Bruce dio gracias a Dios que no había tomado otro sorbo de café.
“Es decir, te he visto con más mujeres que hombres pero claramente disfrutas la compañía de ambos géneros. Superman es un amigo. Él puede sobrellevarte cuando te pones… bueno… el traje, te hizo sonreír y también es un súper héroe así que entiende lo que haces.” Dick continuó.
“Todas son razones válidas,” Bruce reconoció a regañadientes. “Pero yo no tengo citas. No tengo tiempo para eso.”

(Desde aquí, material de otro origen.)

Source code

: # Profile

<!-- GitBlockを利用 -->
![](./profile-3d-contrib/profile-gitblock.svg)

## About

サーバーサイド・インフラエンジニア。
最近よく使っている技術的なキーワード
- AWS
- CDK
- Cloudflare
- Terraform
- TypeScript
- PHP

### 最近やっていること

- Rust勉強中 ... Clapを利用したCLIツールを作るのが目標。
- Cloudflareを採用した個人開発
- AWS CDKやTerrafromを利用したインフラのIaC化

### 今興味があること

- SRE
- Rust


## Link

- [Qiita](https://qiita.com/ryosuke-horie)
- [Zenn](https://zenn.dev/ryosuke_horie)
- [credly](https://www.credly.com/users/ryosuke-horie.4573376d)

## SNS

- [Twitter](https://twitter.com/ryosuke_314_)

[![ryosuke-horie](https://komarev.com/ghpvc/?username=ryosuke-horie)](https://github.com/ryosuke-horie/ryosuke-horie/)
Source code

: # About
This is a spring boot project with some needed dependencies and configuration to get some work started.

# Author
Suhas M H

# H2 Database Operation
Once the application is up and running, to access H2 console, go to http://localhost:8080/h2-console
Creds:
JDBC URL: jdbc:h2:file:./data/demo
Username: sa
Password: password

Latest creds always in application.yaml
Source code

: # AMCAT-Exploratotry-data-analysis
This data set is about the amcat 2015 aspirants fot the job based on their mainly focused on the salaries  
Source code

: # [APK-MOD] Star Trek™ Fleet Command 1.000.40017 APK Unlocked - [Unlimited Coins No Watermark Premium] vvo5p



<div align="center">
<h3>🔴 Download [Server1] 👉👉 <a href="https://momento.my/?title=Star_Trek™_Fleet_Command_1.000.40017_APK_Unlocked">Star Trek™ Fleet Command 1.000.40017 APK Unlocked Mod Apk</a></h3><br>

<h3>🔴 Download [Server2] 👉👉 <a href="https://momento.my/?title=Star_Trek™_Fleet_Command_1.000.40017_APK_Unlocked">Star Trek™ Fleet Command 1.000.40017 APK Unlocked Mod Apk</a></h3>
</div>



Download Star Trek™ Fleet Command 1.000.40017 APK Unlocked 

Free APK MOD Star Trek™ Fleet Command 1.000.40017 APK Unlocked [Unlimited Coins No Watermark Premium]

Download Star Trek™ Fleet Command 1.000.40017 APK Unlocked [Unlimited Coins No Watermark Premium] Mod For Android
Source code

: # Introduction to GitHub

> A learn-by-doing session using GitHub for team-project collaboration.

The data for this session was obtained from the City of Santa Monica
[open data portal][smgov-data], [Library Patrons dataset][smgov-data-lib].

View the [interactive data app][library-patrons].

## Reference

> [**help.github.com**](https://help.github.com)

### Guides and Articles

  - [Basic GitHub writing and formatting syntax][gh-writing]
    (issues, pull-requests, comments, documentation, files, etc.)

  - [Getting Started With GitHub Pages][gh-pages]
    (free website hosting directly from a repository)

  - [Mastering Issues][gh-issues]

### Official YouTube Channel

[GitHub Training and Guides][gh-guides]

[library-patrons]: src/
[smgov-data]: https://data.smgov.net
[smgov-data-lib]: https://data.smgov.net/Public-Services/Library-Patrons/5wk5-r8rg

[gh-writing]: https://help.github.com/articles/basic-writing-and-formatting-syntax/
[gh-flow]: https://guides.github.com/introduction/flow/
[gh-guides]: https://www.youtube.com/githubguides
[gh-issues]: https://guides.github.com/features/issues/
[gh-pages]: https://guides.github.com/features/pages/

Alfred rodó los ojos ante las palabras de Bruce tras la espalda de Dick y Bruce lo miró fulminante.
“¿Y si lo tuvieras? considerarías a Superman ¿cierto?” El chico insistió viéndolo con ojos grandes y expectantes.
“Yo…” Bruce dudó inseguro de qué contestar a Dick y sólo dijo “Supongo que lo haría, sí…”
“Ok.” Dick dijo y con eso olvidó el tema.
Bruce parpadeó aliviado de que hubiera terminado y completamente horrorizado por lo que acababa de suceder. Iba a necesitar algo más fuerte que un café, eso era seguro. El resto del desayuno/almuerzo continuó sin ningún incidente. Cuando Dick terminó, Alfred lo envió a su habitación a cambiarse y se sentó en el lugar del chico.
“Sabe, amo Bruce… el amo Richard tiene un punto. El señor Kent le vendría bien para hacer de usted un hombre honesto,” Dijo tranquilamente.
“¡No empieces tú también, Alfred!” Bruce se veía horrorizado.
Alfred sonrió y dejó a su chico sonrojándose en el comedor.